Murphy v. Murphy

547 P.2d 1102 | Ariz. Ct. App. | 1976

OPINION

HOWARD, Chief Judge.

On December 4, 1970, appellee struck appellant, causing her to lose one of her eyes. *303Six months later appellant filed for a divorce which was finally granted in September of 1972. The decree of divorce contains the following provision:

“That the husband is to pay to the wife as and for support and maintenance the sum of one dollar per year. However, it is understood and agreed and,
IT IS FURTHER ORDERED that such alimony cannot be increased unless the wife should become legally blind and further that such alimony shall end January 1, 1978.”

Subsequent to the entry of the divorce decree, appellant sued appellee for loss of her eye, alleging an intentional tort, and a jury awarded her a $40,000 verdict. Appellant attempted to execute on the judgment but the execution was returned wholly unsatisfied. A debtor’s examination of appellee revealed that he had sold or encumbered all his assets except the house so that there were no assets out of which appellant’s judgment for the loss of her eye could be satisfied.

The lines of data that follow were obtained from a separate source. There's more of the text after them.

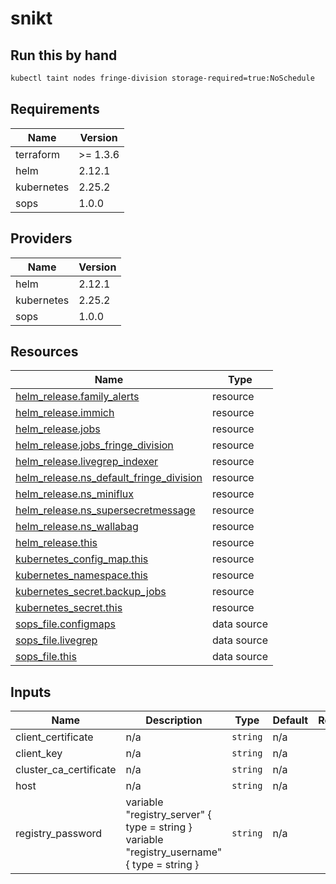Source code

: # snikt

## Run this by hand

```bash
kubectl taint nodes fringe-division storage-required=true:NoSchedule
```

<!-- BEGIN_TF_DOCS -->
## Requirements

| Name | Version |
|------|---------|
| terraform | >= 1.3.6 |
| helm | 2.12.1 |
| kubernetes | 2.25.2 |
| sops | 1.0.0 |

## Providers

| Name | Version |
|------|---------|
| helm | 2.12.1 |
| kubernetes | 2.25.2 |
| sops | 1.0.0 |

## Resources

| Name | Type |
|------|------|
| [helm_release.family_alerts](https://registry.terraform.io/providers/hashicorp/helm/2.12.1/docs/resources/release) | resource |
| [helm_release.immich](https://registry.terraform.io/providers/hashicorp/helm/2.12.1/docs/resources/release) | resource |
| [helm_release.jobs](https://registry.terraform.io/providers/hashicorp/helm/2.12.1/docs/resources/release) | resource |
| [helm_release.jobs_fringe_division](https://registry.terraform.io/providers/hashicorp/helm/2.12.1/docs/resources/release) | resource |
| [helm_release.livegrep_indexer](https://registry.terraform.io/providers/hashicorp/helm/2.12.1/docs/resources/release) | resource |
| [helm_release.ns_default_fringe_division](https://registry.terraform.io/providers/hashicorp/helm/2.12.1/docs/resources/release) | resource |
| [helm_release.ns_miniflux](https://registry.terraform.io/providers/hashicorp/helm/2.12.1/docs/resources/release) | resource |
| [helm_release.ns_supersecretmessage](https://registry.terraform.io/providers/hashicorp/helm/2.12.1/docs/resources/release) | resource |
| [helm_release.ns_wallabag](https://registry.terraform.io/providers/hashicorp/helm/2.12.1/docs/resources/release) | resource |
| [helm_release.this](https://registry.terraform.io/providers/hashicorp/helm/2.12.1/docs/resources/release) | resource |
| [kubernetes_config_map.this](https://registry.terraform.io/providers/hashicorp/kubernetes/2.25.2/docs/resources/config_map) | resource |
| [kubernetes_namespace.this](https://registry.terraform.io/providers/hashicorp/kubernetes/2.25.2/docs/resources/namespace) | resource |
| [kubernetes_secret.backup_jobs](https://registry.terraform.io/providers/hashicorp/kubernetes/2.25.2/docs/resources/secret) | resource |
| [kubernetes_secret.this](https://registry.terraform.io/providers/hashicorp/kubernetes/2.25.2/docs/resources/secret) | resource |
| [sops_file.configmaps](https://registry.terraform.io/providers/carlpett/sops/1.0.0/docs/data-sources/file) | data source |
| [sops_file.livegrep](https://registry.terraform.io/providers/carlpett/sops/1.0.0/docs/data-sources/file) | data source |
| [sops_file.this](https://registry.terraform.io/providers/carlpett/sops/1.0.0/docs/data-sources/file) | data source |

## Inputs

| Name | Description | Type | Default | Required |
|------|-------------|------|---------|:--------:|
| client\_certificate | n/a | `string` | n/a | yes |
| client\_key | n/a | `string` | n/a | yes |
| cluster\_ca\_certificate | n/a | `string` | n/a | yes |
| host | n/a | `string` | n/a | yes |
| registry\_password | variable "registry\_server" { type = string }  variable "registry\_username" { type = string } | `string` | n/a | yes |
<!-- END_TF_DOCS -->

Appellant then filed a petition for modification of judgment and decree of divorce and for an order to show cause in the divorce action seeking to increase the support and maintenance until the judgment for the willful and intentional assault would be paid in full. The parties stipulated that appellant was only blind in one eye. The petition was dismissed by the trial court and this appeal was taken from that order.

The order which dismissed the petition states that the trial court was of the opinion that modification could only be granted if the petitioner became totally blind. On appeal appellant presents the following question:

“Did the trial court err in concluding that the support and maintenance provisions of the judgment and decree of divorce could be modified only if the appellant becomes totally blind ?”

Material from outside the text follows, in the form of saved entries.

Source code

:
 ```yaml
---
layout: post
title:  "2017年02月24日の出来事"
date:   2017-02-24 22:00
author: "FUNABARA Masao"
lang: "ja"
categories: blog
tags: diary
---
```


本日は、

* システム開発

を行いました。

Appellant’s first argument is that the provision in the decree of divorce relating to total blindness does not operate to limit these court’s continuing jurisdiction to amend the alimony provisions of a divorce decree. In other words, it is her position that the court, having once awarded alimony, cannot limit the jurisdiction granted by A.R.S. Sec. 25-327A to amend the same by any condition other than a condition subsequent. In support of this proposition appellant cites the cases of Spector v. Spector, 94 Ariz. 175, 382 P.2d 659 (1963) and Hayne v. Hayne, 9 Ariz.App. 99, 449 P.2d 633 (1969).

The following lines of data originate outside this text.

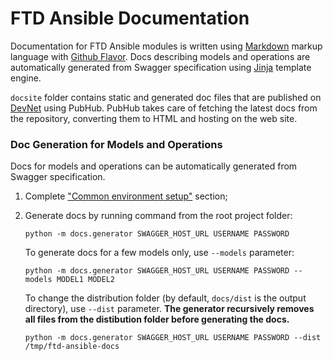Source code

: # FTD Ansible Documentation

Documentation for FTD Ansible modules is written using [Markdown](https://daringfireball.net/projects/markdown/)
markup language with [Github Flavor](https://gist.github.com/stevenyap/7038119). Docs describing models
and operations are automatically generated from Swagger specification using [Jinja](http://jinja.pocoo.org/)
template engine. 

`docsite` folder contains static and generated doc files that are published on [DevNet](https://developer.cisco.com/)
 using PubHub. PubHub takes care of fetching the latest docs from the repository, converting them to HTML and
 hosting on the web site.

### Doc Generation for Models and Operations

Docs for models and operations can be automatically generated from Swagger specification.

1. Complete ["Common environment setup"](../README.md#common-environment-setup) section;

1. Generate docs by running command from the root project folder:
    
    ```
    python -m docs.generator SWAGGER_HOST_URL USERNAME PASSWORD
    ```
    To generate docs for a few models only, use `--models` parameter:
    ```
    python -m docs.generator SWAGGER_HOST_URL USERNAME PASSWORD --models MODEL1 MODEL2
    ```
    To change the distribution folder (by default, `docs/dist` is the output directory), use `--dist` parameter. __The 
    generator recursively removes all files from the distibution folder before generating the docs.__
    ```
    python -m docs.generator SWAGGER_HOST_URL USERNAME PASSWORD --dist /tmp/ftd-ansible-docs
    ```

In Spector v. Spector, supra, the trial judge allowed the wife $450 per month alimony for the first year after the divorce and $350 per month therafter until her death or remarriage. On appeal, the wife attacked that provision of the alimony award which terminated her right to alimony upon her death or remarriage contending that it was a restriction upon the power of the trial court to modify the decree. The court in Spector disagreed with this contention holding that the words “merely established the two conditions subsequent, the occurrence of which would terminate the payment of alimony and do not limit the jurisdiction of the court in any respect.” The implication of Spector v. Spector, supra, is that the power granted by statute to modify the alimony award cannot be restricted except by a condition subsequent. It is appellant’s contention that the provision regarding total blindness is a condition subsequent and does not re-trict the power of the court to increase the one dollar per year alimony. It is ap-pellee’s position that it is a condition precedent to the increase of any alimony award and that appellant must bring herself within the condition prior to entitle- • ment to increased alimony.

*304We believe it to be clear that the condition imposed in the decree is a condition precedent to the increase of alimony payments. Assuming arguendo, that such condition precedent operates as a restriction on the jurisdiction of the court we find that the trial court still did not err in dismissing the petition. A modification under A.R.S. Sec. 25-327 can only be granted upon a showing of changed circumstances which are substantial and continuing. It is clear that at the time the divorce decree was entered in this case appellant had only one eye as a result of the actions of her ex-husband. An exhibit filed by appellant in connection with her petition in this case shows that on the date the divorce decree was entered her total monthly expenses were approximately $800. Her monthly income at that time was zero. At the time she filed the petition for modification her total monthly expenses had declined to $637 per month and she had a net monthly income of $300. The only changed circumstance was the existence of a $40,000 judgment against appellee. In fact, appellant in her brief, cites this judgment as the change of circumstance which authorizes modification but then states that she could not establish her need for alimony in the divorce action because the intentional tort claim did not arise until after the divorce. We find this reasoning spurious. There is no reason why appellant could not have established her need for support in the sum of more than one dollar per year based on the loss of her eye.

It is clear that appellant’s petition was an abortive effort to collect a judgment for personal injuries and on its face showed that appellant was not entitled to any relief.

Affirmed.

KRUCKER and HATHAWAY, JJ., concurring.

NOTE: This cause was decided by the Judges of Division Two as authorized by A.R.S. Sec. 12-120 (E).